**TASK BRIEF:**
Some lines in the entries contain the word "high". Copy all of them.

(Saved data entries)
--- --- ---

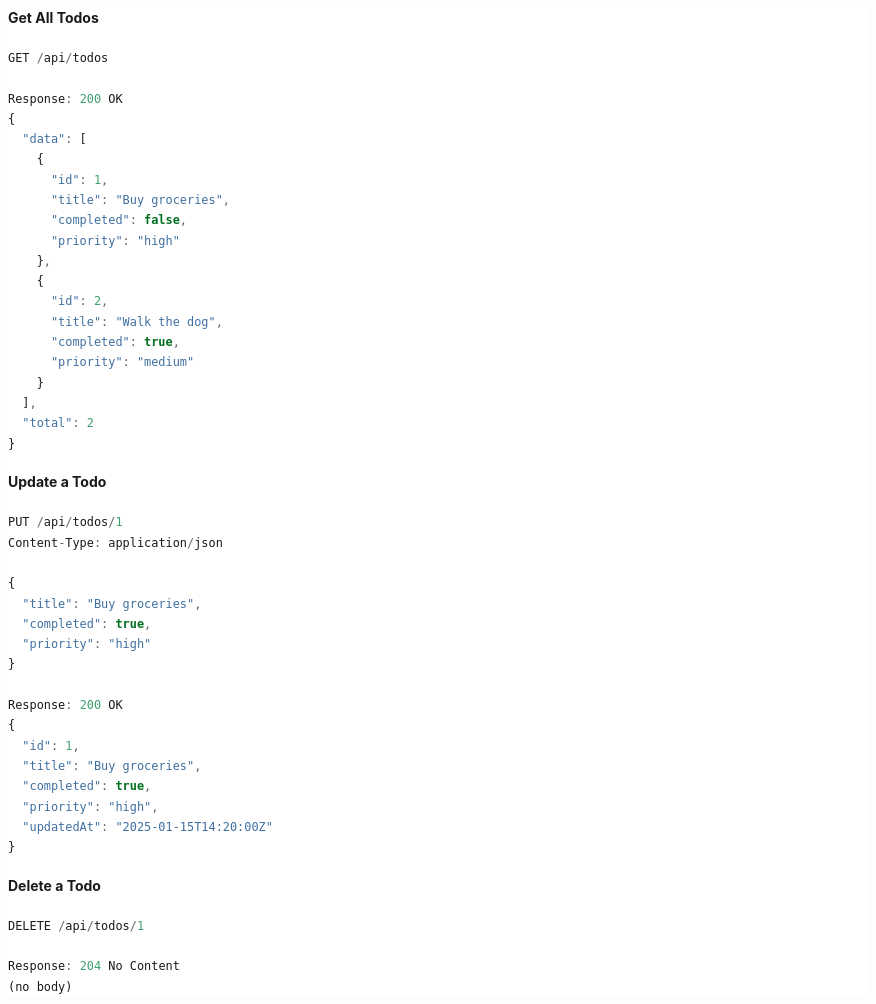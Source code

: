 #### Get All Todos
```javascript
GET /api/todos

Response: 200 OK
{
  "data": [
    {
      "id": 1,
      "title": "Buy groceries",
      "completed": false,
      "priority": "high"
    },
    {
      "id": 2,
      "title": "Walk the dog",
      "completed": true,
      "priority": "medium"
    }
  ],
  "total": 2
}
```

#### Update a Todo
```javascript
PUT /api/todos/1
Content-Type: application/json

{
  "title": "Buy groceries",
  "completed": true,
  "priority": "high"
}

Response: 200 OK
{
  "id": 1,
  "title": "Buy groceries",
  "completed": true,
  "priority": "high",
  "updatedAt": "2025-01-15T14:20:00Z"
}
```

#### Delete a Todo
```javascript
DELETE /api/todos/1

Response: 204 No Content
(no body)
```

--- --- ---

**SOLUTION FOR THIS TASK:**
      "priority": "high"
  "priority": "high"
  "priority": "high",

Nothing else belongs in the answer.